La cérémonie de remise a eu lieu ce lundi à Kasindi-Lubiriha, à la frontière congolo-ougandaise, en présence des autorités civiles et militaires des deux pays. Parmi elles figuraient le gouverneur militaire du Nord-Kivu, Evariste Somo, le général Mugisa Joseph des opérations Sokola 1 Grand Nord, ainsi que des responsables ougandais engagés dans les opérations conjointes FARDC-UPDF.
Le gouverneur Somo Evariste a salué l’attitude de Kampala, soulignant l’accueil et la prise en charge assurés aux soldats congolais durant leur séjour forcé en Ouganda. « Nous sommes venus être témoins de la remise, par les services de migration de l’Ouganda, des militaires FARDC qui s’étaient rendus en entrant en Ouganda à partir des zones du Nord-Kivu contrôlées par les assaillants. Nous remarquons qu’ils étaient en train d’être bien pris en charge par ce pays ami », a-t-il déclaré avec satisfaction.
Ce geste illustre la qualité des relations entre Kinshasa et Kampala, à la différence des tensions récurrentes avec Kigali. Malgré des accusations et soupçons mutuels par le passé, l’Ouganda demeure un partenaire sécuritaire clé de la RDC, notamment depuis le lancement en 2021 des opérations conjointes contre les rebelles ADF dans le Nord-Kivu et l’Ituri.

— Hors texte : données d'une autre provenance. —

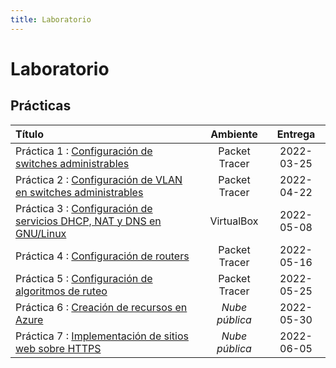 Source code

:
 ```yaml
---
title: Laboratorio
---
```


# Laboratorio

## Prácticas

| Título                                                                             | Ambiente       | Entrega
|:-----------------------------------------------------------------------------------|:--------------:|:----------:|
| Práctica 1 : [Configuración de switches administrables](practica-1)                | Packet Tracer  | 2022-03-25
| Práctica 2 : [Configuración de VLAN en switches administrables](practica-2)        | Packet Tracer  | 2022-04-22
| Práctica 3 : [Configuración de servicios DHCP, NAT y DNS en GNU/Linux](practica-3) | VirtualBox     | 2022-05-08
| Práctica 4 : [Configuración de routers](practica-4)                                | Packet Tracer  | 2022-05-16
| Práctica 5 : [Configuración de algoritmos de ruteo](practica-5)                    | Packet Tracer  | 2022-05-25
| Práctica 6 : [Creación de recursos en Azure](practica-6)                           | _Nube pública_ | 2022-05-30
| Práctica 7 : [Implementación de sitios web sobre HTTPS](practica-7)                | _Nube pública_ | 2022-06-05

Lors de la chute de Goma et de plusieurs agglomérations, l’enclavement et la pression militaire avaient poussé plusieurs éléments des FARDC à traverser les frontières vers l’Ouganda, mais aussi vers le Rwanda. La remise de ces militaires aujourd’hui marque une étape importante dans la coordination régionale face aux défis sécuritaires persistants dans l’est de la RDC, toujours fragilisé par l’avancée du M23.
Par cet acte, Kampala réaffirme sa volonté de coopérer avec Kinshasa dans la stabilisation de la région, alors que les efforts diplomatiques et militaires se poursuivent pour contenir la crise et restaurer l’autorité de l’État dans les zones encore assiégées.